**TASK DETAILS:**
In your copy of the data, keep every word exact and include no pictures.
=== Section Start ===
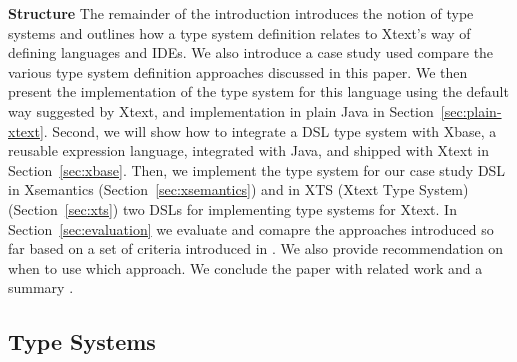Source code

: \textbf{Structure} The remainder of the introduction introduces the notion of
type systems and outlines how a type system definition relates to Xtext's way of
defining languages and IDEs. We also introduce a case study used compare the
various type system definition approaches discussed in this paper. We then
present the implementation of the type system for this language using the
default way suggested by Xtext, and implementation in plain Java 
in Section~\ref{sec:plain-xtext}. Second, we will show how to integrate a DSL
type system with Xbase, a reusable expression language, integrated
with Java, and shipped with Xtext in Section~\ref{sec:xbase}. Then, we implement
the type system for our case study DSL in Xsemantics (Section~\ref{sec:xsemantics}) and 
in XTS (Xtext Type System) (Section~\ref{sec:xts}) two DSLs for implementing type
systems for Xtext. In Section~\ref{sec:evaluation} we evaluate and comapre
the approaches introduced so far based on a set of criteria introduced in
. We also provide recommendation on when to use which approach. We
conclude the paper with related work  and a summary .


\subsection{Type Systems}






\endinput


Developing a compiler for a language \mv{It is not just the compiler. The whole
language definition must also be defined.} and its integration in Eclipse is
usually time consuming since it requires many phases, starting from parsing the
program, checking that is correct, up to the generation. Furthermore, these
mechanisms have to be integrated in the Eclipse IDE, which, in turn requires
more manual programming in order to provide background parsing of the program,
error marker generation, and all the tooling mechanisms to give the programmer a
good experience\mv{what is a good experience?}.  Xtext~\cite{xtext} is a
framework for language development based on Eclipse. It has successfully been
used for developing domain-specific languages (DSLs) as well as general-purpose
programming languages. It provides high-level mechanisms that significantly
simplify the development of the artifacts necessary for a fully-fledged IDE on
top of Eclipse.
=== Section End ===
**WRITTEN ANSWER:**
Source code

: \textbf{Structure} The remainder of the introduction introduces the notion of
type systems and outlines how a type system definition relates to Xtext's way of
defining languages and IDEs. We also introduce a case study used compare the
various type system definition approaches discussed in this paper. We then
present the implementation of the type system for this language using the
default way suggested by Xtext, and implementation in plain Java 
in Section~\ref{sec:plain-xtext}. Second, we will show how to integrate a DSL
type system with Xbase, a reusable expression language, integrated
with Java, and shipped with Xtext in Section~\ref{sec:xbase}. Then, we implement
the type system for our case study DSL in Xsemantics (Section~\ref{sec:xsemantics}) and 
in XTS (Xtext Type System) (Section~\ref{sec:xts}) two DSLs for implementing type
systems for Xtext. In Section~\ref{sec:evaluation} we evaluate and comapre
the approaches introduced so far based on a set of criteria introduced in
. We also provide recommendation on when to use which approach. We
conclude the paper with related work  and a summary .


\subsection{Type Systems}






\endinput


Developing a compiler for a language \mv{It is not just the compiler. The whole
language definition must also be defined.} and its integration in Eclipse is
usually time consuming since it requires many phases, starting from parsing the
program, checking that is correct, up to the generation. Furthermore, these
mechanisms have to be integrated in the Eclipse IDE, which, in turn requires
more manual programming in order to provide background parsing of the program,
error marker generation, and all the tooling mechanisms to give the programmer a
good experience\mv{what is a good experience?}.  Xtext~\cite{xtext} is a
framework for language development based on Eclipse. It has successfully been
used for developing domain-specific languages (DSLs) as well as general-purpose
programming languages. It provides high-level mechanisms that significantly
simplify the development of the artifacts necessary for a fully-fledged IDE on
top of Eclipse.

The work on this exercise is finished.